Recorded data
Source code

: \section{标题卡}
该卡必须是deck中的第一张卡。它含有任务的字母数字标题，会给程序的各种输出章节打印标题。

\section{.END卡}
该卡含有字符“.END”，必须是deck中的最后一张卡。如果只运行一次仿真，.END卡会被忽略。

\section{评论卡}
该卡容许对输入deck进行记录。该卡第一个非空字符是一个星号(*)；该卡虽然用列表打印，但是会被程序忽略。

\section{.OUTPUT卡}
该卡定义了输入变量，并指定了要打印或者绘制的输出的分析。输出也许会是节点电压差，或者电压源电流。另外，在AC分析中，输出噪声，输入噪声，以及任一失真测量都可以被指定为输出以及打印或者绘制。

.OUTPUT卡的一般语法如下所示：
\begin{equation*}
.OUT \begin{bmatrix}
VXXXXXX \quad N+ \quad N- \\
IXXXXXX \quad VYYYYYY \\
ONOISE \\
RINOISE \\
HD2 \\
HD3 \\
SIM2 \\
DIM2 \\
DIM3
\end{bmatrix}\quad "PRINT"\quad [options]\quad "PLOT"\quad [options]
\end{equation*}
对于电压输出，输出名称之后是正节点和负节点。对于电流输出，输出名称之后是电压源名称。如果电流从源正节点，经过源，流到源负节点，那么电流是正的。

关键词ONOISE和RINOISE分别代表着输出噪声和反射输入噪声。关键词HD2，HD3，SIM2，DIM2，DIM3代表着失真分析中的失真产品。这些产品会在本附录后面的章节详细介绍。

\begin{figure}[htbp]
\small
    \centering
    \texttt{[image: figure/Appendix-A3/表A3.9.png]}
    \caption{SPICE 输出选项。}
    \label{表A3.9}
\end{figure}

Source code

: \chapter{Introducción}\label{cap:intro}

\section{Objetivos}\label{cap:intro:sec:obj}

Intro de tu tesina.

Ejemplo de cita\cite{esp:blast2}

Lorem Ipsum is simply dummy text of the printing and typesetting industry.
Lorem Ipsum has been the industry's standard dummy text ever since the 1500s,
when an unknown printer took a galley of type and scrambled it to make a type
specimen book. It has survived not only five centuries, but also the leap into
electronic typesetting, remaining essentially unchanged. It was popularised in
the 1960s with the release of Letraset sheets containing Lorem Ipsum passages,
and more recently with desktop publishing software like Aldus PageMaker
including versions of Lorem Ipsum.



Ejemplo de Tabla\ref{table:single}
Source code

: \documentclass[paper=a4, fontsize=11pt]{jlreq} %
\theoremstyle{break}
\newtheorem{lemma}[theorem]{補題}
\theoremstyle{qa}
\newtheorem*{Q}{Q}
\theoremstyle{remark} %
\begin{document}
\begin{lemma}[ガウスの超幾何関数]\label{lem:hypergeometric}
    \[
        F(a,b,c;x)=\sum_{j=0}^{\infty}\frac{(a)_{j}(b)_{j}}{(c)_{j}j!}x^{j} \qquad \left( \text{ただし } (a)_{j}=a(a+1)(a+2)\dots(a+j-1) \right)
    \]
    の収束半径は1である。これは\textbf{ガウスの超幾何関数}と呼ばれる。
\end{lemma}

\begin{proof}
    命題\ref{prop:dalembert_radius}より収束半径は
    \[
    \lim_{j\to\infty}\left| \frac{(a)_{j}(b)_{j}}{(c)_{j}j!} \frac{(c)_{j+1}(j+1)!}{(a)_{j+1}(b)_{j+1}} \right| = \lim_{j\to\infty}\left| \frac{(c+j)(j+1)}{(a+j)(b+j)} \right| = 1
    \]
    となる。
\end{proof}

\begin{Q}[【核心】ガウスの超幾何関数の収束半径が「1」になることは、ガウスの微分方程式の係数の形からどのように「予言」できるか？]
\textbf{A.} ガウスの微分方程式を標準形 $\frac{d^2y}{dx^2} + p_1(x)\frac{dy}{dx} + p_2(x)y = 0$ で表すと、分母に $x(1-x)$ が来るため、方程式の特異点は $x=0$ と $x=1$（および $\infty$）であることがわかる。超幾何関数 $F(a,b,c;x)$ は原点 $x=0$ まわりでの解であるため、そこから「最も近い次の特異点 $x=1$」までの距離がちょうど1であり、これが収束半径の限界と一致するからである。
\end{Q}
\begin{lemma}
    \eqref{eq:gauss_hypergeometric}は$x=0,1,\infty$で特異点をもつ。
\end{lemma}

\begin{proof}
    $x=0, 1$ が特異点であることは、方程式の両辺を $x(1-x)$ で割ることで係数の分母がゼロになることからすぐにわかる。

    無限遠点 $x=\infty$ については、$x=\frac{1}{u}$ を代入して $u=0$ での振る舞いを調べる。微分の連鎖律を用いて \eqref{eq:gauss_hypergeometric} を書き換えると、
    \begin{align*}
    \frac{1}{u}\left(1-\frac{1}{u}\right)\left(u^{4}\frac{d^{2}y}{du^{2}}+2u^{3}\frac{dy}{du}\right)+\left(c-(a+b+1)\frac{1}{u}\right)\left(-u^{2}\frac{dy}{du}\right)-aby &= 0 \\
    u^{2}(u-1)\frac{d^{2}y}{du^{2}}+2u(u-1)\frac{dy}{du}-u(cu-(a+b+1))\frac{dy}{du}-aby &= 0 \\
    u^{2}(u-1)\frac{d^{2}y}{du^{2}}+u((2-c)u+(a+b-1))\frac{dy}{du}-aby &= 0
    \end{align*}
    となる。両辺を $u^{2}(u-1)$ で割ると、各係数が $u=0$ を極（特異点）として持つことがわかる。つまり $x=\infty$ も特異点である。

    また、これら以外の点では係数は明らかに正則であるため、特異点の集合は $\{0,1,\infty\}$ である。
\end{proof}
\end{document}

◆ Work order ◆
The answer must consist of every line in the records above that contains the word "Ejemplo".

◆ The completed task ◆
Ejemplo de cita\cite{esp:blast2}
Ejemplo de Tabla\ref{table:single}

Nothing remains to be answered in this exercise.